THE PROBLEM: Look through the records below for the line with "1528;13022;Stackers Mini Stacker" and the line with "1533;107172;Benefit Gimme Mini", then return those lines and all lines between, exactly.

DATA TO USE:

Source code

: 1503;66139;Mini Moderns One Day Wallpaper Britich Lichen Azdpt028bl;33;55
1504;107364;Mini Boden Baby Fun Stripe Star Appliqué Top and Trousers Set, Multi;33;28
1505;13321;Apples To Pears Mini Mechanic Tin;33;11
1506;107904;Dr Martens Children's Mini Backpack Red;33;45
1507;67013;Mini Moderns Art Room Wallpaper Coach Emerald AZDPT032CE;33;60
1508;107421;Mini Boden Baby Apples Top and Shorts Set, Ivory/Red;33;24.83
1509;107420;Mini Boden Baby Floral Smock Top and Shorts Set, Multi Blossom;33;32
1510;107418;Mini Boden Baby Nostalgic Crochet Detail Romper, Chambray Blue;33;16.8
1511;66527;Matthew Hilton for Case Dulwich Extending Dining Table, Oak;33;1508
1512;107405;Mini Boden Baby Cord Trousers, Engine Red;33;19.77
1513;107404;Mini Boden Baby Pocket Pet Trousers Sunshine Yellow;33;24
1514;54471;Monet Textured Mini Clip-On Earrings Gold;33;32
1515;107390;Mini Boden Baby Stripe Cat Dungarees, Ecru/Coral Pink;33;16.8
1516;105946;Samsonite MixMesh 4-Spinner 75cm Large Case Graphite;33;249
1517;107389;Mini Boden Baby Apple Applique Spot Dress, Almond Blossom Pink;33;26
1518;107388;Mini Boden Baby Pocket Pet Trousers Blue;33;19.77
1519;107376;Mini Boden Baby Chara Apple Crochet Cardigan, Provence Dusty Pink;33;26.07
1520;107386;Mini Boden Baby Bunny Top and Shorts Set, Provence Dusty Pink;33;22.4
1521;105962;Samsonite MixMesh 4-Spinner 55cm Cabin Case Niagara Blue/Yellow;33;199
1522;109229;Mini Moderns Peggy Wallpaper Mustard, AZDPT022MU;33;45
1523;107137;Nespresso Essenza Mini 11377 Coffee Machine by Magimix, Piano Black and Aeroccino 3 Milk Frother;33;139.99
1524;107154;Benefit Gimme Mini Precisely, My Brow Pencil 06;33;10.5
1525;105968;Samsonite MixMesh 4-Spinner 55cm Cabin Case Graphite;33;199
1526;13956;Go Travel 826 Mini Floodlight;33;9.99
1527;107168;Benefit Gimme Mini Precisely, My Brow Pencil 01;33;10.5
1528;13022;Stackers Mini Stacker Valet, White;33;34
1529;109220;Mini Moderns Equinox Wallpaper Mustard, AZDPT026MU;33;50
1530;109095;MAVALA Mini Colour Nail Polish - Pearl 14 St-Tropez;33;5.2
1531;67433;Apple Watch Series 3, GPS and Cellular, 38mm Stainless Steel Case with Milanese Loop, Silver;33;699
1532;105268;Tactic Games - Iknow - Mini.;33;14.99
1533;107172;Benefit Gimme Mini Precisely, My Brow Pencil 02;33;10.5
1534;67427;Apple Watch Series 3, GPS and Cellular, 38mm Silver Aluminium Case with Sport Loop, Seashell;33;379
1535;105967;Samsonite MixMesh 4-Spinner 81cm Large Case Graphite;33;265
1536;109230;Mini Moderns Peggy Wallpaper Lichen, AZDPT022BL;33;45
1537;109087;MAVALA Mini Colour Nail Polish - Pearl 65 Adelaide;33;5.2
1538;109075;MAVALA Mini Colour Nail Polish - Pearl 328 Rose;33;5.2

RESPONSE AREA:
1528;13022;Stackers Mini Stacker Valet, White;33;34
1529;109220;Mini Moderns Equinox Wallpaper Mustard, AZDPT026MU;33;50
1530;109095;MAVALA Mini Colour Nail Polish - Pearl 14 St-Tropez;33;5.2
1531;67433;Apple Watch Series 3, GPS and Cellular, 38mm Stainless Steel Case with Milanese Loop, Silver;33;699
1532;105268;Tactic Games - Iknow - Mini.;33;14.99
1533;107172;Benefit Gimme Mini Precisely, My Brow Pencil 02;33;10.5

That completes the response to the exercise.